Write all of the entries out again exactly, but not the images.

━━ INPUT FOR THIS TASK ━━

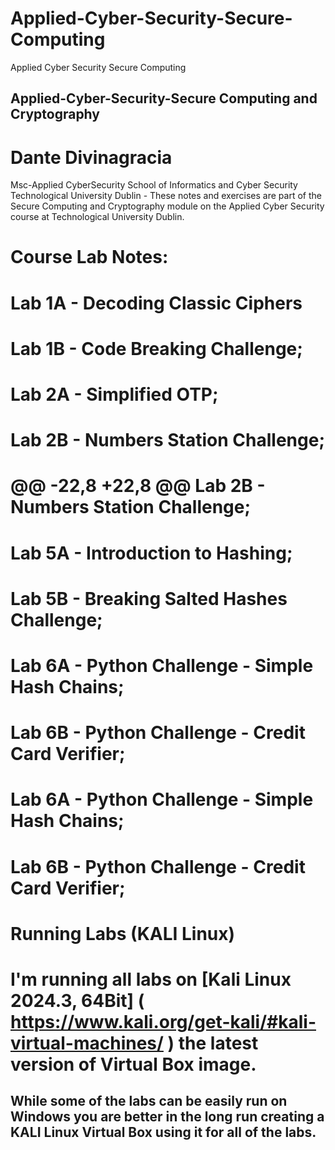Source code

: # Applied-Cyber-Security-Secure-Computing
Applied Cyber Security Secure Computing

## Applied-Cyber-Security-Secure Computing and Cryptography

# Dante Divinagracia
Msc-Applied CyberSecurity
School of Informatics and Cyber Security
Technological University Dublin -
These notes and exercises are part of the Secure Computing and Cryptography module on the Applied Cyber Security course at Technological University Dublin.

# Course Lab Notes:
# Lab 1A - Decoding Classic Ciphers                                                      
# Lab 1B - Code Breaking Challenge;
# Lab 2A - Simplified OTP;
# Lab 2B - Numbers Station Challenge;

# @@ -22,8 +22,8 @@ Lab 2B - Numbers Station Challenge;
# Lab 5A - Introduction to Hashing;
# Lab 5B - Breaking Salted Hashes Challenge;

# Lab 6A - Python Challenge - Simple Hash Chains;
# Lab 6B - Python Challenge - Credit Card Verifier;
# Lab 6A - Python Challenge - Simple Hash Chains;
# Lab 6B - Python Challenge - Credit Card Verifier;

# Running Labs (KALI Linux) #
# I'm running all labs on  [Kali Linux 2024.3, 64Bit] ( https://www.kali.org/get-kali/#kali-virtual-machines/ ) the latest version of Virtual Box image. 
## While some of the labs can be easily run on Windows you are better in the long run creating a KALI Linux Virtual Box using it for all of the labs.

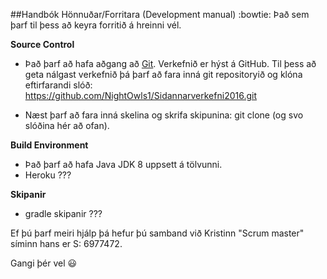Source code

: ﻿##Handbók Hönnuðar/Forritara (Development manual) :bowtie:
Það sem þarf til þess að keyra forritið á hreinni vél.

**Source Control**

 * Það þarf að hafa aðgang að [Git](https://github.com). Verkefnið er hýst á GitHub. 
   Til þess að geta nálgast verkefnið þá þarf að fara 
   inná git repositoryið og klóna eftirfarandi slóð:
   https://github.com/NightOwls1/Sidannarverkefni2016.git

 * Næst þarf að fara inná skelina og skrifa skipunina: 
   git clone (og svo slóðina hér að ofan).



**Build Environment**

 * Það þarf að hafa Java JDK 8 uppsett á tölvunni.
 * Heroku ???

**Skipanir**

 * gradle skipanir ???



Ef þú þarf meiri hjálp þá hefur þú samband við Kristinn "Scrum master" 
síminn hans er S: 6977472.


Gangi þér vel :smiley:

━━━

* EXERCISE SOLUTION *
Source code

: # Applied-Cyber-Security-Secure-Computing
Applied Cyber Security Secure Computing

## Applied-Cyber-Security-Secure Computing and Cryptography

# Dante Divinagracia
Msc-Applied CyberSecurity
School of Informatics and Cyber Security
Technological University Dublin -
These notes and exercises are part of the Secure Computing and Cryptography module on the Applied Cyber Security course at Technological University Dublin.

# Course Lab Notes:
# Lab 1A - Decoding Classic Ciphers                                                      
# Lab 1B - Code Breaking Challenge;
# Lab 2A - Simplified OTP;
# Lab 2B - Numbers Station Challenge;

# @@ -22,8 +22,8 @@ Lab 2B - Numbers Station Challenge;
# Lab 5A - Introduction to Hashing;
# Lab 5B - Breaking Salted Hashes Challenge;

# Lab 6A - Python Challenge - Simple Hash Chains;
# Lab 6B - Python Challenge - Credit Card Verifier;
# Lab 6A - Python Challenge - Simple Hash Chains;
# Lab 6B - Python Challenge - Credit Card Verifier;

# Running Labs (KALI Linux) #
# I'm running all labs on  [Kali Linux 2024.3, 64Bit] ( https://www.kali.org/get-kali/#kali-virtual-machines/ ) the latest version of Virtual Box image. 
## While some of the labs can be easily run on Windows you are better in the long run creating a KALI Linux Virtual Box using it for all of the labs.

Source code

: ﻿##Handbók Hönnuðar/Forritara (Development manual) :bowtie:
Það sem þarf til þess að keyra forritið á hreinni vél.

**Source Control**

 * Það þarf að hafa aðgang að [Git](https://github.com). Verkefnið er hýst á GitHub. 
   Til þess að geta nálgast verkefnið þá þarf að fara 
   inná git repositoryið og klóna eftirfarandi slóð:
   https://github.com/NightOwls1/Sidannarverkefni2016.git

 * Næst þarf að fara inná skelina og skrifa skipunina: 
   git clone (og svo slóðina hér að ofan).



**Build Environment**

 * Það þarf að hafa Java JDK 8 uppsett á tölvunni.
 * Heroku ???

**Skipanir**

 * gradle skipanir ???



Ef þú þarf meiri hjálp þá hefur þú samband við Kristinn "Scrum master" 
síminn hans er S: 6977472.


Gangi þér vel :smiley:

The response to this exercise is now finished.